Tool (Function Calling)
aka: Function, Function Calling, Tool Use
A capability that allows an AI model to call external functions or APIs — like searching the web, querying databases, or running calculations — instead of relying solely on its training data.
Top-p (Nucleus Sampling)
aka: Nucleus Sampling, Top-p Sampling
A parameter that controls randomness in AI text generation by choosing from the smallest set of words whose combined probability reaches a threshold p.
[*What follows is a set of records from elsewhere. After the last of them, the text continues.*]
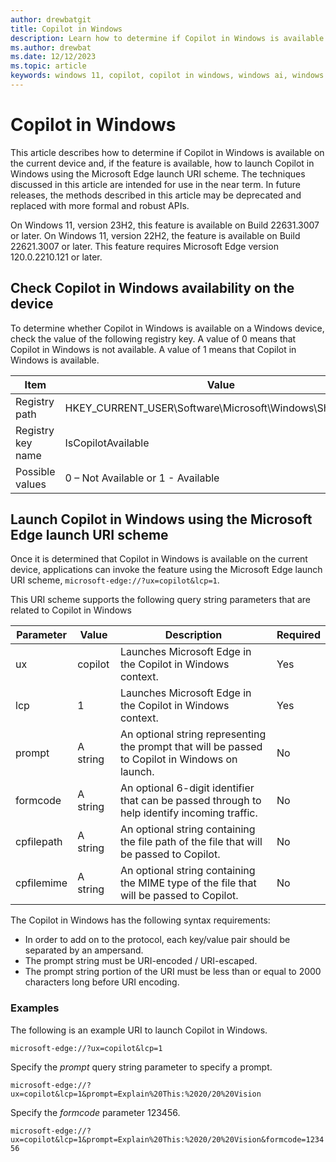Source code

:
 ```yaml
---
author: drewbatgit
title: Copilot in Windows
description: Learn how to determine if Copilot in Windows is available on the current device and launch it using the Microsoft Edge launch URI scheme.
ms.author: drewbat
ms.date: 12/12/2023
ms.topic: article
keywords: windows 11, copilot, copilot in windows, windows ai, windows ml, winml, windows machine learning
---
```


# Copilot in Windows

This article describes how to determine if Copilot in Windows is available on the current device and, if the feature is available, how to launch Copilot in Windows using the Microsoft Edge launch URI scheme. The techniques discussed in this article are intended for use in the near term. In future releases, the methods described in this article may be deprecated and replaced with more formal and robust APIs.

On Windows 11, version 23H2, this feature is available on Build 22631.3007 or later. On Windows 11, version 22H2, the feature is available on Build 22621.3007 or later. This feature requires Microsoft Edge version 120.0.2210.121 or later.

## Check Copilot in Windows availability on the device

To determine whether Copilot in Windows is available on a Windows device, check the value of the following registry key. A value of 0 means that Copilot in Windows is not available. A value of 1 means that Copilot in Windows is available.

| Item | Value |
|------|-------|
| Registry path | HKEY_CURRENT_USER\Software\Microsoft\Windows\Shell\Copilot |
| Registry key name | IsCopilotAvailable |
| Possible values | 0 – Not Available or 1 - Available |

## Launch Copilot in Windows using the Microsoft Edge launch URI scheme

Once it is determined that Copilot in Windows is available on the current device, applications can invoke the feature using the Microsoft Edge launch URI scheme, `microsoft-edge://?ux=copilot&lcp=1`.

This URI scheme supports the following query string parameters that are related to Copilot in Windows

| Parameter | Value | Description | Required |
|-----------|-------|-------------|----------|
| ux        | copilot | Launches Microsoft Edge in the Copilot in Windows context. | Yes |
| lcp       | 1 | Launches Microsoft Edge in the Copilot in Windows context. | Yes |
| prompt    | A string | An optional string representing the prompt that will be passed to Copilot in Windows on launch. | No |
| formcode  | A string | An optional 6-digit identifier that can be passed through to help identify incoming traffic. | No |
| cpfilepath  | A string | An optional string containing the file path of the file that will be passed to Copilot. | No |
| cpfilemime  | A string | An optional string containing the MIME type of the file that will be passed to Copilot.  | No |

The Copilot in Windows has the following syntax requirements:

- In order to add on to the protocol, each key/value pair should be separated by an ampersand.
- The prompt string must be URI-encoded / URI-escaped.
- The prompt string portion of the URI must be less than or equal to 2000 characters long before URI encoding.

### Examples


The following is an example URI to launch Copilot in Windows.

`microsoft-edge://?ux=copilot&lcp=1`

Specify the *prompt* query string parameter to specify a prompt.

`microsoft-edge://?ux=copilot&lcp=1&prompt=Explain%20This:%2020/20%20Vision`

Specify the *formcode* parameter 123456.

`microsoft-edge://?ux=copilot&lcp=1&prompt=Explain%20This:%2020/20%20Vision&formcode=123456`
Lower values make output more focused; higher values make it more creative.
Training
aka: Model Training, AI Training
The process of feeding large amounts of data to an AI system so it learns patterns, relationships, and rules, enabling it to make predictions or generate output.
Training Data
aka: Training Set, Training Dataset, Training Corpus
The collection of examples an AI system learns from. The quality, quantity, and diversity of training data directly determines what the AI can and cannot do.
Transformer
aka: Transformer Architecture, Transformer Model
A neural network architecture that revolutionised AI by using attention mechanisms to understand relationships between all words in a text simultaneously, enabling modern LLMs like GPT and Claude.